» WORK ORDER:
Skipping the images, transcribe each record below as it is.

───── RAW DATA ─────

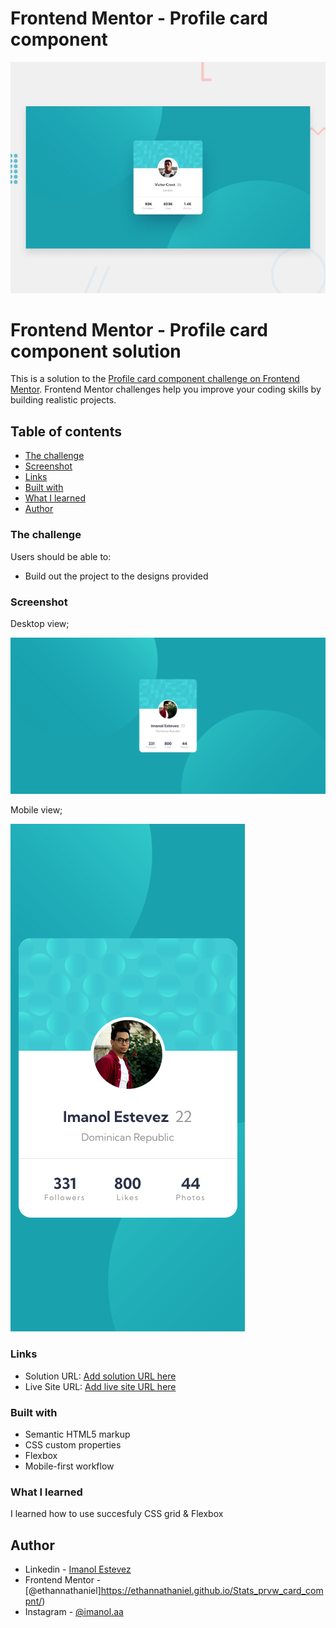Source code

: # Frontend Mentor - Profile card component

![Design preview for the Profile card component coding challenge](./design/desktop-preview.jpg)

# Frontend Mentor - Profile card component solution

This is a solution to the [Profile card component challenge on Frontend Mentor](https://www.frontendmentor.io/challenges/profile-card-component-cfArpWshJ). Frontend Mentor challenges help you improve your coding skills by building realistic projects. 


## Table of contents
  - [The challenge](#the-challenge)
  - [Screenshot](#screenshot)
  - [Links](#links)
  - [Built with](#built-with)
  - [What I learned](#what-i-learned)
  - [Author](#author)

### The challenge

Users should be able to:

- Build out the project to the designs provided

### Screenshot

Desktop view; 

 ![image text](./screenshots/sc-1.png)

Mobile view;

 ![image text](./screenshots/sc-2.png)

### Links

- Solution URL: [Add solution URL here](https://www.frontendmentor.io/solutions/responsive-stats-preview-card-component-css-grid-and-flexbox-S11jIAyQ9)
- Live Site URL: [Add live site URL here](https://ethannathaniel.github.io/Stats_prvw_card_compnt/)

### Built with

- Semantic HTML5 markup
- CSS custom properties
- Flexbox
- Mobile-first workflow


### What I learned

I learned how to use succesfuly CSS grid & Flexbox


## Author

- Linkedin - [Imanol Estevez](https://www.linkedin.com/in/imanol-iet-web/)
- Frontend Mentor - [@ethannathaniel]https://ethannathaniel.github.io/Stats_prvw_card_compnt/)
- Instagram - [@imanol.aa](https://www.instagram.com/imanol.aa/)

─────

» RESPONSE BOX:
Source code

: # Frontend Mentor - Profile card component

![Design preview for the Profile card component coding challenge](./design/desktop-preview.jpg)

# Frontend Mentor - Profile card component solution

This is a solution to the [Profile card component challenge on Frontend Mentor](https://www.frontendmentor.io/challenges/profile-card-component-cfArpWshJ). Frontend Mentor challenges help you improve your coding skills by building realistic projects. 


## Table of contents
  - [The challenge](#the-challenge)
  - [Screenshot](#screenshot)
  - [Links](#links)
  - [Built with](#built-with)
  - [What I learned](#what-i-learned)
  - [Author](#author)

### The challenge

Users should be able to:

- Build out the project to the designs provided

### Screenshot

Desktop view; 

 ![image text](./screenshots/sc-1.png)

Mobile view;

 ![image text](./screenshots/sc-2.png)

### Links

- Solution URL: [Add solution URL here](https://www.frontendmentor.io/solutions/responsive-stats-preview-card-component-css-grid-and-flexbox-S11jIAyQ9)
- Live Site URL: [Add live site URL here](https://ethannathaniel.github.io/Stats_prvw_card_compnt/)

### Built with

- Semantic HTML5 markup
- CSS custom properties
- Flexbox
- Mobile-first workflow


### What I learned

I learned how to use succesfuly CSS grid & Flexbox


## Author

- Linkedin - [Imanol Estevez](https://www.linkedin.com/in/imanol-iet-web/)
- Frontend Mentor - [@ethannathaniel]https://ethannathaniel.github.io/Stats_prvw_card_compnt/)
- Instagram - [@imanol.aa](https://www.instagram.com/imanol.aa/)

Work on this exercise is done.